May 15th, 2011


Life, when it came to be,
Bore one, then two, then three
Elements of things;
And thus the three began
-Heaven and earth and man-
To balance happenings:
Cool night behind, warm day ahead,
For the living, for the dead.
Though a commoner be loth to say
That he is only common clay,
Kings and princes often state
How humbly they are leading,
Because in true succeeding
High and low correlate.
It is an ancient thought,
Which many men have taught,
That he who over-reaches
And tries to live by force
Shall die thereby of course,
And is what my own heart teaches.

The Tao Te Ching by Lao Tzu (The Witter Bynner version), Terebess Asia Online (TAO)


The Tao begot one.
One begot two.
Two begot three.
And three begot the ten thousand things.

The ten thousand things carry yin and embrace yang.
They achieve harmony by combining these forces.

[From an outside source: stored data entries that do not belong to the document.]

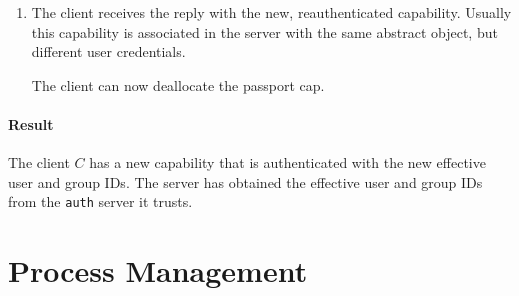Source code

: \begin{enumerate}
  \begin{comment}
    The verification of the client's task ID is necessary.  As the
    passport cap is copied to other tasks, it can not serve as a proof
    of identity alone.  It is of course absolutely crucial that the
    server holds the task info cap for the client task $C$ for the
    whole time of the protocol.  But the same is actually true for any
    RPC, as the server needs to be sure that the reply message is sent
    to the sender thread (and not any imposter).
  \end{comment}
  
\item The client receives the reply with the new, reauthenticated
  capability.  Usually this capability is associated in the server
  with the same abstract object, but different user credentials.

  \begin{comment}
    Of course a new capability must be created.  Otherwise, all other
    users holding the same capability would be affected as well.
  \end{comment}

  The client can now deallocate the passport cap.

  \begin{comment}
    As said before, normally the passport cap is cached by the client
    for other reauthentications.
  \end{comment}
\end{enumerate}

\paragraph{Result}
The client $C$ has a new capability that is authenticated with the new
effective user and group IDs.  The server has obtained the effective
user and group IDs from the \texttt{auth} server it trusts.

\begin{comment}
  The Hurd on Mach uses a different protocol, which is more complex
  and is vulnerable to DoS attacks.  The above protocol can not
  readily be used on Mach, because the sender task of a message can
  not be easily identified.
\end{comment}


\section{Process Management}
\label{proc}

Men hate to be "orphaned," "widowed," or "worthless,"
But this is how kings and lords describe themselves.

For one gains by losing
And loses by gaining.

What others teach, I also teach; that is:
"A violent man will die a violent death!"
This will be the essence of my teaching.
Chapter 42 starts out
with some cosmic mumbo-jumbo
about Tao making one,
one making two,
two making three,
and three making everything else.

I don't know what it means,
and, frankly,
I wouldn't worry about it too much.

Let's get to the practical part:
Men hate to be called
powerless, insignificant, or unworthy,
but that's how
Masters describe themselves.

Because when we lose, we've won.
And when we succeed, we've failed.

Other people will tell you
what I'm telling you now:
"Live by the sword, die by the sword."
That's pretty much what Chapter 42
boils down to.
(See Chapter 46 for more details.)

The first version is from the Fortune files. The second version is the Beatrice Tao.